> **Task objective**: Please tell how many of the lines below contain "classification", using only a number.

> **Given records**:
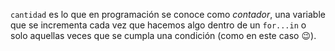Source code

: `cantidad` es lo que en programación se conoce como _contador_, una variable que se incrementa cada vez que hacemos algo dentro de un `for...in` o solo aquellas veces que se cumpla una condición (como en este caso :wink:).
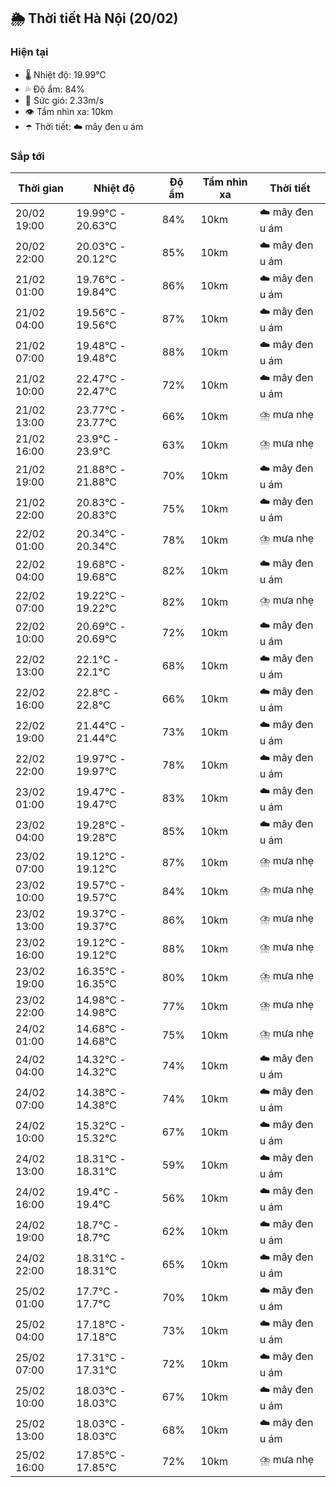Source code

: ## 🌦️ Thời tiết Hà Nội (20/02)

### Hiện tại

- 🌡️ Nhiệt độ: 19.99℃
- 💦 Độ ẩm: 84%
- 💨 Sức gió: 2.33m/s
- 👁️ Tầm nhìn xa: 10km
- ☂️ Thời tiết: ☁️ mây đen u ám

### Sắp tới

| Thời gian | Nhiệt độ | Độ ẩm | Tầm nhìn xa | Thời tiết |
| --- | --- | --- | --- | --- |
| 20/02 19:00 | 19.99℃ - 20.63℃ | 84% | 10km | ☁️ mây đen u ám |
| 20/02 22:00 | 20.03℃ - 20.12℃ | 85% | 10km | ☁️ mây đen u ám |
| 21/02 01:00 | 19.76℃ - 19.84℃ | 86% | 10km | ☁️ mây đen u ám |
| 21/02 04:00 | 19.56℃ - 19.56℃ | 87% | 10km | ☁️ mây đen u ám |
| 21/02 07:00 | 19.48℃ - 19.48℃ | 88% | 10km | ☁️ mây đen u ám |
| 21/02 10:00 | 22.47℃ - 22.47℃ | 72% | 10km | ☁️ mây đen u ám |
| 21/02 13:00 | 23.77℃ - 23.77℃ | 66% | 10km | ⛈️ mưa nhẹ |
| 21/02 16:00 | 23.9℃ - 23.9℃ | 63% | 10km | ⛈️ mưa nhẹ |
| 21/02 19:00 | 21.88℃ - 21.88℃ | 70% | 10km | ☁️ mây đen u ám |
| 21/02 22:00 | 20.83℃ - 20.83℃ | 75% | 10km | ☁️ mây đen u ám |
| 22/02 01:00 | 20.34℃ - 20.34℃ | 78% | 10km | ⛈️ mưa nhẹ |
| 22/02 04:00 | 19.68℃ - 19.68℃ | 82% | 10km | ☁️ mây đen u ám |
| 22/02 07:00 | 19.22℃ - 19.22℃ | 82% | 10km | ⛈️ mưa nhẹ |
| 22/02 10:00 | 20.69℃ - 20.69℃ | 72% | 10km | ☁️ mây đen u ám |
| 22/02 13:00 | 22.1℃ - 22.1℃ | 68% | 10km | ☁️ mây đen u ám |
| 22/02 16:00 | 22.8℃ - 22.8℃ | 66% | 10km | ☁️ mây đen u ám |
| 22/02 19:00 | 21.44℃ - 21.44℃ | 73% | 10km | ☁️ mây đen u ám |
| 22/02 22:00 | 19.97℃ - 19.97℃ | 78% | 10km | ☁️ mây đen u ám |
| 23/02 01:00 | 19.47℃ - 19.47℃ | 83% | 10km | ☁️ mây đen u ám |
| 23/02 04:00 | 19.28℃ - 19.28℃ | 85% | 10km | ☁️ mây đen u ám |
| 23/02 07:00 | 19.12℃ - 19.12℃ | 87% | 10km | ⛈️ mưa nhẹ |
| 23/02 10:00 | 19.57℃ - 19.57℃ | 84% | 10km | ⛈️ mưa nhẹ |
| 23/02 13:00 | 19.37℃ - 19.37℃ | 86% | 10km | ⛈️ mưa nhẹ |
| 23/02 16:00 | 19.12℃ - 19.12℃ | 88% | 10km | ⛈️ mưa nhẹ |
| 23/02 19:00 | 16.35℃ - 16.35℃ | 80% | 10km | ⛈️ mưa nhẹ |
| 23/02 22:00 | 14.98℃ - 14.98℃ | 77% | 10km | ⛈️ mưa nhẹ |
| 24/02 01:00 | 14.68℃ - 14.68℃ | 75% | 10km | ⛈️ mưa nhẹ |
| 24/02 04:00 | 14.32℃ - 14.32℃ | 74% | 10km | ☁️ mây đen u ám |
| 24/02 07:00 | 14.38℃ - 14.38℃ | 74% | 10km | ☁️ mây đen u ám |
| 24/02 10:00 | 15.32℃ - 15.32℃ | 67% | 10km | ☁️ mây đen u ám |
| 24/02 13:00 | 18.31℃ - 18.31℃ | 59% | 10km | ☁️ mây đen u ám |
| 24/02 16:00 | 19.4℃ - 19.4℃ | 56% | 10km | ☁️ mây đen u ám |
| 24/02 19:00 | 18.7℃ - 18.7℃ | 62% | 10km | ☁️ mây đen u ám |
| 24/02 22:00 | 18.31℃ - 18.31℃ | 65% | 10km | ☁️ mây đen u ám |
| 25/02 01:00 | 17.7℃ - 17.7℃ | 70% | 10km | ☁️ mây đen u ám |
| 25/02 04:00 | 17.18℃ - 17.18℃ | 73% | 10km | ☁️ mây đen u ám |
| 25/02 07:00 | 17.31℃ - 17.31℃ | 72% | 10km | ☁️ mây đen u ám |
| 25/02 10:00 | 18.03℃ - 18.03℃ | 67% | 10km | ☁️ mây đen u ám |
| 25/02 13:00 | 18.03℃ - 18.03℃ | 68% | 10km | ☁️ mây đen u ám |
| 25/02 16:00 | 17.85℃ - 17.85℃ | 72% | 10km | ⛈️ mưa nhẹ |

--

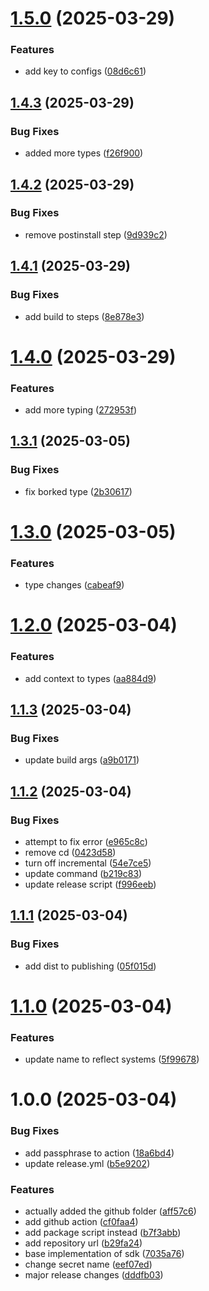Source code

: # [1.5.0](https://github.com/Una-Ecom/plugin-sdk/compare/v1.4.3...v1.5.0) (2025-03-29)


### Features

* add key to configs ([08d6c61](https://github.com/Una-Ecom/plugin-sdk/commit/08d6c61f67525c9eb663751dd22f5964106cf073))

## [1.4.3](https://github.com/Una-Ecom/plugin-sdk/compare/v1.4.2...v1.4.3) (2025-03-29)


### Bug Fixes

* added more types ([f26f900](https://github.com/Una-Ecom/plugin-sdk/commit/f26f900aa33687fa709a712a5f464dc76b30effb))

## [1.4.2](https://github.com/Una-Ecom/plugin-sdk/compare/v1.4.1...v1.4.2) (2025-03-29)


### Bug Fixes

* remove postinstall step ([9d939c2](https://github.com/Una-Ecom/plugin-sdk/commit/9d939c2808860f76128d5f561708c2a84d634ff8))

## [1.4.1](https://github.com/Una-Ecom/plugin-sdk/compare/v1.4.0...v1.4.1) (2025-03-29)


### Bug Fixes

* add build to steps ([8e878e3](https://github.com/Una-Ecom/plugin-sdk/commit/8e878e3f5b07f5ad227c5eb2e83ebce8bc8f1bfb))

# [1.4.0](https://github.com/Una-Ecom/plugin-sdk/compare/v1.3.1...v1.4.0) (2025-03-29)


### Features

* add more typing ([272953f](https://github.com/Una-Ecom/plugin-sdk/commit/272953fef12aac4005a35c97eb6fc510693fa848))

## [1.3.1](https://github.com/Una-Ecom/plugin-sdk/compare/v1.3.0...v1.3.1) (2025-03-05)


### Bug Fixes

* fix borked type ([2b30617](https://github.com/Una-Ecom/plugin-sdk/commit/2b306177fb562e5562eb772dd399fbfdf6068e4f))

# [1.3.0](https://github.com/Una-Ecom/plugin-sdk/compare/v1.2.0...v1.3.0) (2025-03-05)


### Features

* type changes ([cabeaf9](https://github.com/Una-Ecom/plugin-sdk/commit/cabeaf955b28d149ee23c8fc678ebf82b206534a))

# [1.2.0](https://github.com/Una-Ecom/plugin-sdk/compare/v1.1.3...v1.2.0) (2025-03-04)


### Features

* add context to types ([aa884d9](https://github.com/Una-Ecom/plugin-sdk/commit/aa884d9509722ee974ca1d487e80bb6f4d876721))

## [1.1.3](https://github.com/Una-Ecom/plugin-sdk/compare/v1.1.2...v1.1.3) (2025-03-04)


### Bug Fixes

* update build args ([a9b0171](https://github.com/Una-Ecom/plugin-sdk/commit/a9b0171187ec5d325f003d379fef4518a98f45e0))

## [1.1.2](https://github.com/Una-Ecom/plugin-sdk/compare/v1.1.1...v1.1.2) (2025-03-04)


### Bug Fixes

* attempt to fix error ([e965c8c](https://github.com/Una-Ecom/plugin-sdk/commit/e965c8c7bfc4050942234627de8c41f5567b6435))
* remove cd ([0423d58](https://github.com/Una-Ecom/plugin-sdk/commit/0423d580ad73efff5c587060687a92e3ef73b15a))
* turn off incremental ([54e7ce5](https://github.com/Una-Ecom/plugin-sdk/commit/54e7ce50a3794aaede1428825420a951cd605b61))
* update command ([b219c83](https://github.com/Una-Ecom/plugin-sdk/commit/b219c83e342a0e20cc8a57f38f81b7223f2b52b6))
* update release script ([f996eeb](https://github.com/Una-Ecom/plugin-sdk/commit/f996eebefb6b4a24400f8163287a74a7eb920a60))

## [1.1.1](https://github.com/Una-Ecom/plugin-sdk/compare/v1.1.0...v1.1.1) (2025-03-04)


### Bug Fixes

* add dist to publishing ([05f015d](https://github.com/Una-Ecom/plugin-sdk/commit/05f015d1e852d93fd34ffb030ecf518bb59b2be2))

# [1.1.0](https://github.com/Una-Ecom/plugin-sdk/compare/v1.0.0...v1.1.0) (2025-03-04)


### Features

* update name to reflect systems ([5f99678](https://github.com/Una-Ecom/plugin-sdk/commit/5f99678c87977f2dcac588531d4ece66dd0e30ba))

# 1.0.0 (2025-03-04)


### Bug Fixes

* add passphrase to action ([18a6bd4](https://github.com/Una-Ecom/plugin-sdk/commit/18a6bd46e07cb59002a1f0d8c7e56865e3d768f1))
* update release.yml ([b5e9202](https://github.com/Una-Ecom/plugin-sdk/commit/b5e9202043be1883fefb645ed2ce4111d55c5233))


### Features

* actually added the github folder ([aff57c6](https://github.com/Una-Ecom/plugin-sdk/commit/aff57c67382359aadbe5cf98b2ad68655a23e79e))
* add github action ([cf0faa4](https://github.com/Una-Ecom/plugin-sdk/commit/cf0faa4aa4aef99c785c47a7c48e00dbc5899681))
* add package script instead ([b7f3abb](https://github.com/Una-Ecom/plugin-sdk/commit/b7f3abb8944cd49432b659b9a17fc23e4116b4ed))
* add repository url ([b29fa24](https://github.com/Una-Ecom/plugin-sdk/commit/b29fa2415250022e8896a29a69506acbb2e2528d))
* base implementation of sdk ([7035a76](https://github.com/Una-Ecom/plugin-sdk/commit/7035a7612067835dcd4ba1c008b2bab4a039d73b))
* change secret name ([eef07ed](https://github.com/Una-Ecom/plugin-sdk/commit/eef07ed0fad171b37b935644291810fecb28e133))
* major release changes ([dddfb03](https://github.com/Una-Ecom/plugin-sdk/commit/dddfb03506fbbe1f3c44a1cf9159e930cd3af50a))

==

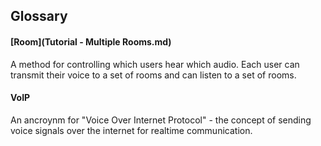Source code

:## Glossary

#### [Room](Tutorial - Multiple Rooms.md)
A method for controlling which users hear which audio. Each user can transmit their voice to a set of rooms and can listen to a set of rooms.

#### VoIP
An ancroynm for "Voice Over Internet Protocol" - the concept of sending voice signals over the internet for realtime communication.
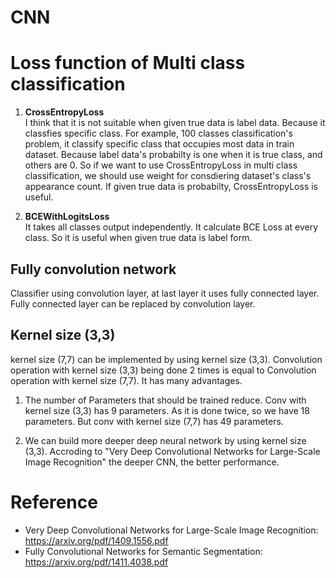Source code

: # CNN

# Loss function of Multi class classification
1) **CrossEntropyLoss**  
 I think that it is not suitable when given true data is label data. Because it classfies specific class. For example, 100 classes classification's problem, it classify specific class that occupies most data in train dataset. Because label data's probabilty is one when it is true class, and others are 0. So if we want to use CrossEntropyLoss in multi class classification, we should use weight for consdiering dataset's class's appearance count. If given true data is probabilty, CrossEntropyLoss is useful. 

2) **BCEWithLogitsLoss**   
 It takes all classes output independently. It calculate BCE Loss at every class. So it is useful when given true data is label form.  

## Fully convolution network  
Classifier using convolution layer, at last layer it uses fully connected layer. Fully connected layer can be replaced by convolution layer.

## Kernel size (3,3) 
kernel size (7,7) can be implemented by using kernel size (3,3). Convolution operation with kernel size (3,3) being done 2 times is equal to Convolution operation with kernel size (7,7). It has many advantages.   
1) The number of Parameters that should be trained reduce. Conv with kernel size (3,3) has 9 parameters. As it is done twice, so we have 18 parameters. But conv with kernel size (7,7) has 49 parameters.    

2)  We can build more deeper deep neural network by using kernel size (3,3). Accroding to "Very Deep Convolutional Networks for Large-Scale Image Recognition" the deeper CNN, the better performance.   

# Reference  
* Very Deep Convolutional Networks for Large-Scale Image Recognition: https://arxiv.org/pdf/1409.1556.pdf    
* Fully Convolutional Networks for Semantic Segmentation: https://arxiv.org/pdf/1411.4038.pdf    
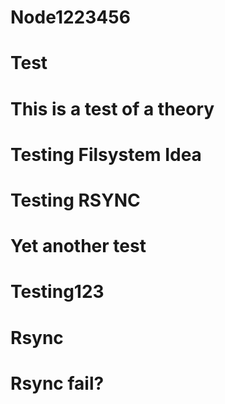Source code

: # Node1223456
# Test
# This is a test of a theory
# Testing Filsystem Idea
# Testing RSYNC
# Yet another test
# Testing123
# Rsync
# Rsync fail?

> **Result for this task**: 2